Beginning with the line containing "2. from within" and ending with the last line of the entries below, copy each line exactly and nothing else.

AVAILABLE RECORDS START

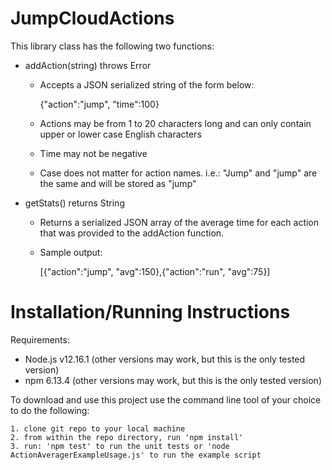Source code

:# JumpCloudActions

This library class has the following two functions:
  - addAction(string) throws Error

    - Accepts a JSON serialized string of the form below:
    
        {"action":"jump", "time":100}
    - Actions may be from 1 to 20 characters long and can only contain upper or lower case English characters
    - Time may not be negative
    - Case does not matter for action names.  i.e.: "Jump" and "jump" are the same and will be stored as "jump"
  - getStats() returns String
  
    - Returns a serialized JSON array of the average time for each action that was provided to the addAction function.
    - Sample output:
    
        [{"action":"jump", "avg":150},{"action":"run", "avg":75}]
        
        
# Installation/Running Instructions

Requirements:

  - Node.js v12.16.1 (other versions may work, but this is the only tested version)
  - npm 6.13.4 (other versions may work, but this is the only tested version)
  
To download and use this project use the command line tool of your choice to do the following:

    1. clone git repo to your local machine
    2. from within the repo directory, run 'npm install'
    3. run: 'npm test' to run the unit tests or 'node ActionAveragerExampleUsage.js' to run the example script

AVAILABLE RECORDS END

#### EXERCISE SOLUTION
    2. from within the repo directory, run 'npm install'
    3. run: 'npm test' to run the unit tests or 'node ActionAveragerExampleUsage.js' to run the example script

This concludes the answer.